Spatial-temporal variability of soil moisture: Addressing the monitoring at the catchment scale

Abstract Soil moisture plays a fundamental role in the mass and energy balance between the land surface and the atmosphere, making its knowledge essential for several hydrological and climatic applications. The aim of this study is to extend the current knowledge of soil moisture spatial-temporal variability at the catchment scale (up to 500 km2). The main implication is to provide guidelines to obtain soil moisture values representative of the mean behaviour at the medium-sized river basin scale, which is useful for remote sensing validation analysis and rainfall-runoff modeling. To this end, 23 measurements campaigns were carried out during a time span of 14 months at 20 sites located within the Upper Chiascio River Basin, a catchment with a drainage area of about 460 km2 in the Umbria Region (central Italy). The data set allowed the analysis of both soil moisture temporal stability and its dynamics.

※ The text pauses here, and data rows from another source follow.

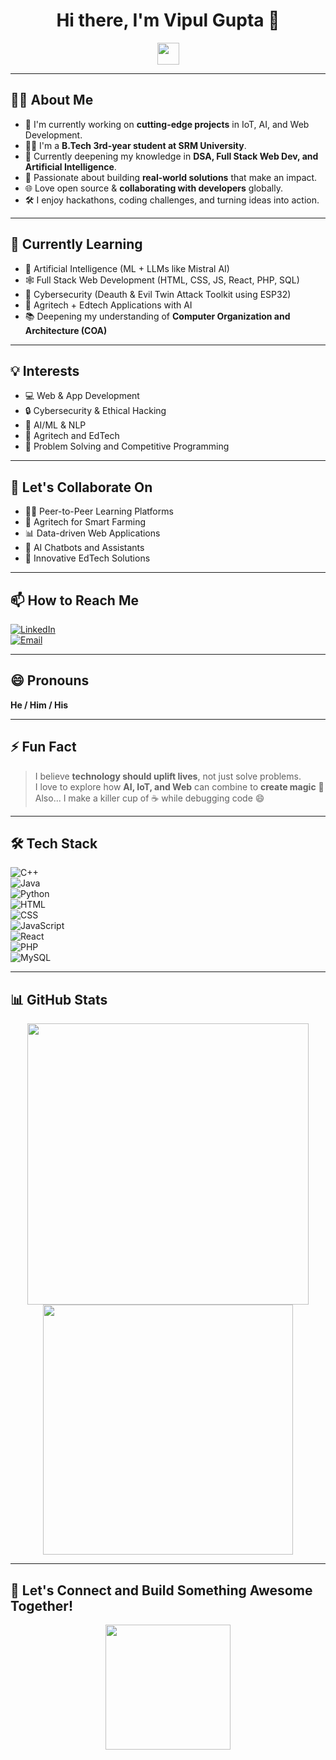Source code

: <h1 align="center">Hi there, I'm Vipul Gupta 👋</h1>

<p align="center">
  <img src="https://media.giphy.com/media/hvRJCLFzcasrR4ia7z/giphy.gif" width="35" />
</p>

---

## 👨‍💻 About Me

- 🔭 I'm currently working on **cutting-edge projects** in IoT, AI, and Web Development.  
- 👨‍🎓 I'm a **B.Tech 3rd-year student at SRM University**.  
- 🧠 Currently deepening my knowledge in **DSA, Full Stack Web Dev, and Artificial Intelligence**.  
- 📱 Passionate about building **real-world solutions** that make an impact.  
- 🌐 Love open source & **collaborating with developers** globally.  
- 🛠️ I enjoy hackathons, coding challenges, and turning ideas into action.  

---

## 🌱 Currently Learning

- 🤖 Artificial Intelligence (ML + LLMs like Mistral AI)  
- 🕸️ Full Stack Web Development (HTML, CSS, JS, React, PHP, SQL)  
- 🔐 Cybersecurity (Deauth & Evil Twin Attack Toolkit using ESP32)  
- 🌿 Agritech + Edtech Applications with AI  
- 📚 Deepening my understanding of **Computer Organization and Architecture (COA)**  

---

## 💡 Interests

- 💻 Web & App Development  
- 🔒 Cybersecurity & Ethical Hacking  
- 🧠 AI/ML & NLP  
- 🌾 Agritech and EdTech  
- 🎯 Problem Solving and Competitive Programming  

---

## 🤝 Let's Collaborate On

- 👨‍🏫 Peer-to-Peer Learning Platforms  
- 🌾 Agritech for Smart Farming  
- 📊 Data-driven Web Applications  
- 🤖 AI Chatbots and Assistants  
- 📱 Innovative EdTech Solutions  

---

## 📫 How to Reach Me

[![LinkedIn](https://img.shields.io/badge/LinkedIn-blue?style=for-the-badge&logo=linkedin)](https://www.linkedin.com/in/vipul-gupta-4278b4297/)  
[![Email](https://img.shields.io/badge/Gmail-red?style=for-the-badge&logo=gmail)](mailto:vipulgupta1100@gmail.com)

---

## 😄 Pronouns

**He / Him / His**

---

## ⚡ Fun Fact

> I believe **technology should uplift lives**, not just solve problems.  
> I love to explore how **AI, IoT, and Web** can combine to **create magic** 🌟  
> Also... I make a killer cup of ☕ while debugging code 😄  

---

## 🛠 Tech Stack

![C++](https://img.shields.io/badge/C++-00599C?style=for-the-badge&logo=cplusplus&logoColor=white)  
![Java](https://img.shields.io/badge/Java-ED8B00?style=for-the-badge&logo=java&logoColor=white)  
![Python](https://img.shields.io/badge/Python-FFD43B?style=for-the-badge&logo=python&logoColor=blue)  
![HTML](https://img.shields.io/badge/HTML5-e34c26?style=for-the-badge&logo=html5&logoColor=white)  
![CSS](https://img.shields.io/badge/CSS3-1572B6?style=for-the-badge&logo=css3&logoColor=white)  
![JavaScript](https://img.shields.io/badge/JavaScript-f7df1e?style=for-the-badge&logo=javascript&logoColor=black)  
![React](https://img.shields.io/badge/React-20232a?style=for-the-badge&logo=react&logoColor=61DAFB)  
![PHP](https://img.shields.io/badge/PHP-8892be?style=for-the-badge&logo=php&logoColor=white)  
![MySQL](https://img.shields.io/badge/MySQL-4479a1?style=for-the-badge&logo=mysql&logoColor=white)  

---

## 📊 GitHub Stats

<p align="center">
  <img src="https://github-readme-stats.vercel.app/api?username=Vipulgupta23&show_icons=true&theme=radical" width="450"/>
  <img src="https://github-readme-streak-stats.herokuapp.com/?user=Vipulgupta23&theme=radical" width="400"/>
</p>

---

## 🎉 Let's Connect and Build Something Awesome Together!

<p align="center">
  <img src="https://media.giphy.com/media/qgQUggAC3Pfv687qPC/giphy.gif" width="200" />
</p>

On the basis of statistical and temporal stability approaches, it was investigated how factors such as climatic regime and geomorphology influence soil moisture behaviour. For the investigated area, the spatial variability of soil moisture was higher in dry periods with respect to wet periods, mainly due to the rainfall pattern characteristics during different periods of the year. Soil moisture values recorded during wet periods showed a better correlation than those recorded during dry periods. The maximum number of required samples, to obtain the mean areal soil moisture with an absolute error of 3% vol/vol, was found equal to 12. The temporal stability analysis showed that during wet periods just one “optimal” measurement point can provide values of soil moisture representative of the catchment-mean behaviour, while during dry periods the number of “optimal” measurement points became equal to two. Therefore, at the adopted spatial scale the use of a single measurement point can lead to significant errors. From the perspective of soil moisture dynamics, the decomposition of the spatial variance showed that the contribution of the time-invariant component (temporal mean of each site) was predominant on respect to the total spatial variance of absolute soil moisture data, for almost the whole observation period. Results provided guidance to optimize soil moisture sampling by performing targeted measurements at a few selected points representative of the catchment-mean behaviour.